BRIEF =>
The listing below must be reproduced in full, exactly as written.

RECORDS TO PROCESS =>
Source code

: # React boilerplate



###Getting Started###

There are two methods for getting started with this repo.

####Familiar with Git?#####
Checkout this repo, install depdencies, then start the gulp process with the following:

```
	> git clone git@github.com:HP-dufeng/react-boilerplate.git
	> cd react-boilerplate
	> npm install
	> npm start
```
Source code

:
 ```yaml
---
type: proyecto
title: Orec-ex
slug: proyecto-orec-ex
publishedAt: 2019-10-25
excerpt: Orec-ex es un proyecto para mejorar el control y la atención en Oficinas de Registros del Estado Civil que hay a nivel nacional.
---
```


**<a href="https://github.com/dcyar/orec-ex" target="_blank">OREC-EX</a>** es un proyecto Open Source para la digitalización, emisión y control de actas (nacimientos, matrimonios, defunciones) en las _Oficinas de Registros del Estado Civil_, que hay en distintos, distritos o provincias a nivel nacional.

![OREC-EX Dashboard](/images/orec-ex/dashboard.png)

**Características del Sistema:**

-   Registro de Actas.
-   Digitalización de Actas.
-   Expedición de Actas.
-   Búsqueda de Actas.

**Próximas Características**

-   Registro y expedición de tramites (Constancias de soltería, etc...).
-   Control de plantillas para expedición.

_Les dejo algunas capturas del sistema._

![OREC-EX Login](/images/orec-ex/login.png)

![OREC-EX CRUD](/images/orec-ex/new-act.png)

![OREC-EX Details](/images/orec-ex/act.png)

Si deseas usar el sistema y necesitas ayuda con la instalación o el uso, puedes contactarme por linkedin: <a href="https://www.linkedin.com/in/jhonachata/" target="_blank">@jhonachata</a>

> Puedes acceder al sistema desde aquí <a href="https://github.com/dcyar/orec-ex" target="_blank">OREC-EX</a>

RESPONSE AREA =>
Source code

: # React boilerplate



###Getting Started###

There are two methods for getting started with this repo.

####Familiar with Git?#####
Checkout this repo, install depdencies, then start the gulp process with the following:

```
	> git clone git@github.com:HP-dufeng/react-boilerplate.git
	> cd react-boilerplate
	> npm install
	> npm start
```
Source code

:
 ```yaml
---
type: proyecto
title: Orec-ex
slug: proyecto-orec-ex
publishedAt: 2019-10-25
excerpt: Orec-ex es un proyecto para mejorar el control y la atención en Oficinas de Registros del Estado Civil que hay a nivel nacional.
---
```


**<a href="https://github.com/dcyar/orec-ex" target="_blank">OREC-EX</a>** es un proyecto Open Source para la digitalización, emisión y control de actas (nacimientos, matrimonios, defunciones) en las _Oficinas de Registros del Estado Civil_, que hay en distintos, distritos o provincias a nivel nacional.

![OREC-EX Dashboard](/images/orec-ex/dashboard.png)

**Características del Sistema:**

-   Registro de Actas.
-   Digitalización de Actas.
-   Expedición de Actas.
-   Búsqueda de Actas.

**Próximas Características**

-   Registro y expedición de tramites (Constancias de soltería, etc...).
-   Control de plantillas para expedición.

_Les dejo algunas capturas del sistema._

![OREC-EX Login](/images/orec-ex/login.png)

![OREC-EX CRUD](/images/orec-ex/new-act.png)

![OREC-EX Details](/images/orec-ex/act.png)

Si deseas usar el sistema y necesitas ayuda con la instalación o el uso, puedes contactarme por linkedin: <a href="https://www.linkedin.com/in/jhonachata/" target="_blank">@jhonachata</a>

> Puedes acceder al sistema desde aquí <a href="https://github.com/dcyar/orec-ex" target="_blank">OREC-EX</a>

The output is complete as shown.